22/06/2026
Por maioria de três votos a dois, a 1ª Turma do Superior Tribunal de Justiça afastou a caracterização de fraude à execução fiscal em alienação imobiliária realizada com apresentação de Certidão Negativa de Débitos (CND) emitida pelo próprio Estado, determinando o levantamento da penhora que recaía sobre imóvel adquirido pela Construtora Oliveira Ltda. A decisão reforma acórdão do Tribunal de Justiça de Santa Catarina (TJSC), que havia reconhecido a fraude e mantido a constrição do bem.

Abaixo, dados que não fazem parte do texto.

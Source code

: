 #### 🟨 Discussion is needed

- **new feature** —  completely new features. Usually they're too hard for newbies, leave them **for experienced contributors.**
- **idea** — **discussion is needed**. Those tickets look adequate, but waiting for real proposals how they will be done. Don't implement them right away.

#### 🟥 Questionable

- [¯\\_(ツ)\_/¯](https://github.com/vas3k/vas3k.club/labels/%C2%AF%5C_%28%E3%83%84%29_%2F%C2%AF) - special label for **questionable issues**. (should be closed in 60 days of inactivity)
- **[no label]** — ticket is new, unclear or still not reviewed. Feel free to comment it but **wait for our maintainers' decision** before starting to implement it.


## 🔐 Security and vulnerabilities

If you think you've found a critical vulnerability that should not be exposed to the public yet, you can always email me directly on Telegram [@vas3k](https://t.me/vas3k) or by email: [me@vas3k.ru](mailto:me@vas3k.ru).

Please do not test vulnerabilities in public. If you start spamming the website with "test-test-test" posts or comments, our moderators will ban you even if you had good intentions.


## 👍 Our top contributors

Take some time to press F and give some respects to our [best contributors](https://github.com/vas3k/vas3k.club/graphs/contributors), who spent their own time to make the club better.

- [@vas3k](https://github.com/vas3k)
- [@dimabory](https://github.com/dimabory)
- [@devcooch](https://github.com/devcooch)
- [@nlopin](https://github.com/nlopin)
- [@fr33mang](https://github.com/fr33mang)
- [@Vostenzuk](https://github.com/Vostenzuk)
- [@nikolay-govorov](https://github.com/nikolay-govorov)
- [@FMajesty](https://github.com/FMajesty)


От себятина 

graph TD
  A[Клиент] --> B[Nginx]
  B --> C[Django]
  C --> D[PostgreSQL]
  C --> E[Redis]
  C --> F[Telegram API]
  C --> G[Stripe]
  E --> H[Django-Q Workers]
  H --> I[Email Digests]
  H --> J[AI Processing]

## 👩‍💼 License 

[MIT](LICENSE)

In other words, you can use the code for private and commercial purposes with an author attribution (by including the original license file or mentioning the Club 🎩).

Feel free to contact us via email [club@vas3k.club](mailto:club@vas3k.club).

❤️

O caso teve origem na compra de um terreno realizada em 2012. À época da transação, o vendedor apresentou certidão emitida pelo Estado de Santa Catarina que não registrava qualquer pendência tributária em seu nome. Posteriormente, verificou-se que o alienante figurava como devedor inscrito em dívida ativa, tendo o imóvel sido penhorado em execução fiscal movida contra suas empresas por débitos de ICMS. A 2ª Vara Cível da Comarca de Porto União havia dado razão à compradora e levantado a penhora em primeiro grau, mas o TJSC reverteu a sentença sob o fundamento de fraude à execução.
O relator, ministro Gurgel de Faria, fixou que a responsabilidade pela falha no processo informacional é exclusivamente do aparato administrativo estatal, razão pela qual seus efeitos não podem ser transferidos ao adquirente. A emissão de certidão sem registro de débitos pelo próprio ente exequente induz legitimamente o terceiro à percepção de que inexiste óbice jurídico à aquisição — e essa indução, quando demonstrada, afasta a presunção de fraude prevista no artigo 185 do Código Tributário Nacional (CTN). O voto foi seguido pelos ministros Paulo Sérgio Domingues e Benedito Gonçalves. O relator reiterou que a jurisprudência do STJ, fixada no Tema 290 dos repetitivos, já estabelece que a fraude se configura quando a alienação ocorre após a citação do executado ou após a inscrição do bem em dívida ativa — elementos que, no caso concreto, foram relativizados pela conduta omissiva do Fisco.
A ministra Regina Helena Costa abriu divergência ao sustentar que a emissão equivocada ou irregular da certidão negativa não tem o condão de desconstituir a presunção legal de fraude, tampouco de comprometer o crédito tributário regularmente inscrito. Para a ministra, o artigo 185 do CTN orienta o intérprete ao comportamento do contribuinte devedor que aliena patrimônio sem reservar bens suficientes à garantia da dívida — e não à conduta do adquirente. Na sua avaliação, eventual prejuízo sofrido pela compradora deve ser reparado por via indenizatória contra o Estado, e não pela supressão da penhora. O voto divergente foi acompanhado pelo ministro Sérgio Kukina.
O julgamento repercutiu no meio especializado. Para Andresa Sena, sócia do escritório MJ Alves Burle e Viana Advogados, o acórdão reconheceu as especificidades fáticas do caso e valorizou os elementos probatórios capazes de ilidir a presunção de fraude, conciliando a tutela do interesse público com a necessária estabilidade das relações negociais e a proteção da boa-fé do adquirente.
Na visão de André Torres, do escritório Pinheiro Neto Advogados, a decisão integra um movimento de delimitação dos contornos do Tema 290, editado em momento anterior à atual complexidade das execuções fiscais, que frequentemente já incluem os sócios desde o início do processo — o que torna inadmissível partir da premissa genérica de má-fé do contribuinte.
Para Alexandre Minatti, tributarista do Vieira Ceneviva Advogados, embora os julgados ainda não sejam suficientes para superar o enunciado do Tema 290, eles sinalizam uma releitura relevante: a presunção absoluta de fraude começa a dar lugar à possibilidade de produção de prova em sentido contrário pelo comprador, o que se alinha às garantias constitucionais asseguradas ao cidadão. O processo tramitou sob o REsp 2030470. Com informações do Valor Econômico e do JOTA.